In this project, we use branches to work on different features. Our main branch is called "master" and represents the main and stable features of our code.
The purpose of each branch is as follows:
-
master branch: This branch represents the main stable requirements of the search engine system.
-
crawling branch: This branch is where crawling feature is enabled to get data from links found inside the documents.
-
query_refinement branch: This branch is where query suggestions feature is enabled to suggest queries to the user based on old queries searched.
-
topic_detection branch: This branch is where topic detection feature is enabled to rank documents based on query topic.
After running your project locally you can perform your query and get the results of the chosen dataset easily with a simple Vue web app.
Install required packages.
Run inverted_index_factory.py file for the first time to set the database on your device.
Running query_refinement branch for the first time requires running queries_db_initializer.py file first.
Running topic_detection branch for the first time requires running LSI_model_factory.py file first.
Running crawler branch for requires running inverted_index_factory.py file first.
Run app.py file then you can access any service by you localhost:YOUR-PORT/SERVICE-ENDPOINT
note that service might behave differently based on the selected branch
- Search:
Performs search query and get full documnents results based on passed query and dataset passed.
the following APIs runs the search service on our project:
- GET: /search?query="YOUR-QUERY"&dataset="quora/technology"
- Text Processing:
The implemented text processing steps are:
-
Tokenizing
-
Lowerization
-
Cleaning
-
Filtration
-
Normalize dates
-
Normalize countries
-
Stemming
the following API runs the text processing service on the provided text and dataset:
- GET: /process-text?text="YOUR-TEXT"&dataset="quora/technology"
- Ranking:
Performs a query search and returns ranked documents.
the following API runs the Ranking service:
- GET: /ranking?query="YOUR-QUERY"&dataset="quora/technology"
- Get Inverted Index:
Gets the weighted inverted index for the given dataset.
the following API runs the Get Inverted Index service:
- GET: /inverted-index?dataset="quora/technology"
- Create Inverted Index:
Creates the weighted inverted index for the given dataset.
the following API runs the Create Inverted Index service:
- POST: /inverted-index
body : {dataset : "quora/technology"}
- Get Document Vector:
Gets the document vector for the given document and dataset.
the following API runs the Get Document Vector service:
- GET: /document-vector?dataset="quora/technology"&doc_id="DOCUMENT-ID"
- Get Documents Vector:
Gets the documents vector for the given dataset.
the following API runs the Get Documents Vector service:
- GET: /documents-vector?dataset="quora/technology"
- Get Query TF-IDF:
Calculates the query TF-Idf for the given query and dataset.
the following API runs the Get Documents Vector service:
- GET: /query-tfidf?query="YOUR-QUERY"&dataset="quora/technology"

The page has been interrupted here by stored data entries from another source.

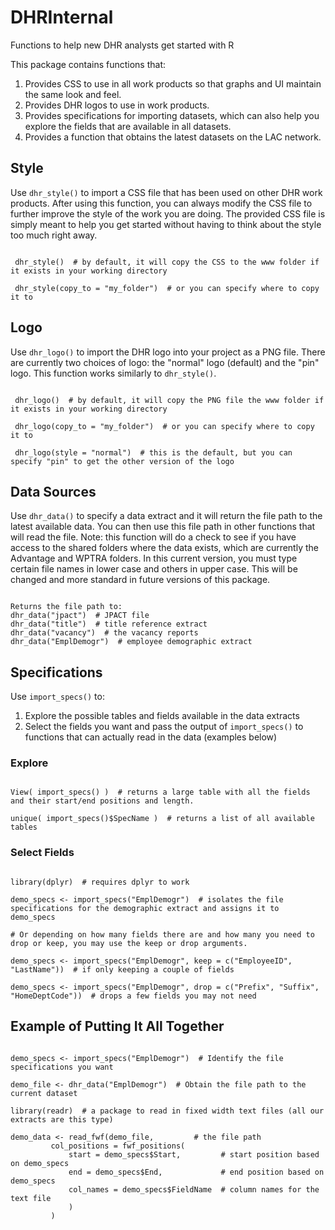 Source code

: # DHRInternal
Functions to help new DHR analysts get started with R

This package contains functions that:
 1. Provides CSS to use in all work products so that graphs and UI maintain the same look and feel.
 2. Provides DHR logos to use in work products.
 3. Provides specifications for importing datasets, which can also help you explore the fields that are available in all datasets.
 4. Provides a function that obtains the latest datasets on the LAC network. 

## Style
Use `dhr_style()` to import a CSS file that has been used on other DHR work products. After using this function, you can always modify the CSS file to further improve the style of the work you are doing. The provided CSS file is simply meant to help you get started without having to think about the style too much right away.

 <pre><code>
 dhr_style()  # by default, it will copy the CSS to the www folder if it exists in your working directory
 
 dhr_style(copy_to = "my_folder")  # or you can specify where to copy it to
</code></pre>

## Logo
Use `dhr_logo()` to import the DHR logo into your project as a PNG file. There are currently two choices of logo: the "normal" logo (default) and the "pin" logo. This function works similarly to `dhr_style()`.

<pre><code>
 dhr_logo()  # by default, it will copy the PNG file the www folder if it exists in your working directory
 
 dhr_logo(copy_to = "my_folder")  # or you can specify where to copy it to
 
 dhr_logo(style = "normal")  # this is the default, but you can specify "pin" to get the other version of the logo
</code></pre>

## Data Sources
Use `dhr_data()` to specify a data extract and it will return the file path to the latest available data. You can then use this file path in other functions that will read the file. Note: this function will do a check to see if you have access to the shared folders where the data exists, which are currently the Advantage and WPTRA folders. In this current version, you must type certain file names in lower case and others in upper case. This will be changed and more standard in future versions of this package.

<pre><code>
Returns the file path to: 
dhr_data("jpact")  # JPACT file
dhr_data("title")  # title reference extract
dhr_data("vacancy")  # the vacancy reports
dhr_data("EmplDemogr")  # employee demographic extract 
</code></pre>

## Specifications
Use `import_specs()` to:
 1. Explore the possible tables and fields available in the data extracts
 2. Select the fields you want and pass the output of `import_specs()` to functions that can actually read in the data (examples below)

### Explore
<pre><code>
View( import_specs() )  # returns a large table with all the fields and their start/end positions and length.

unique( import_specs()$SpecName )  # returns a list of all available tables
</code></pre>

### Select Fields
<pre><code>
library(dplyr)  # requires dplyr to work

demo_specs <- import_specs("EmplDemogr")  # isolates the file specifications for the demographic extract and assigns it to demo_specs

# Or depending on how many fields there are and how many you need to drop or keep, you may use the keep or drop arguments.

demo_specs <- import_specs("EmplDemogr", keep = c("EmployeeID", "LastName"))  # if only keeping a couple of fields

demo_specs <- import_specs("EmplDemogr", drop = c("Prefix", "Suffix", "HomeDeptCode"))  # drops a few fields you may not need
</code></pre>

## Example of Putting It All Together

<pre><code>
demo_specs <- import_specs("EmplDemogr")  # Identify the file specifications you want

demo_file <- dhr_data("EmplDemogr")  # Obtain the file path to the current dataset

library(readr)  # a package to read in fixed width text files (all our extracts are this type) 

demo_data <- read_fwf(demo_file,         # the file path
         col_positions = fwf_positions(  
             start = demo_specs$Start,         # start position based on demo_specs
             end = demo_specs$End,             # end position based on demo_specs
             col_names = demo_specs$FieldName  # column names for the text file
             )
         )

- Query Suggestions (query_refinement Branch):
Performs a query suggestions search and returns ranked suggestions to the given query and dataset.
the following API runs the Query Suggestions service:
- GET: /suggestions?query="YOUR-QUERY"&dataset="quora/technology"
The implemented evaluation metrics are Precision, Recall, F1_score, MAP, MRR and Precision@10.
to run the evaluation just go to evaluation.py file and run it.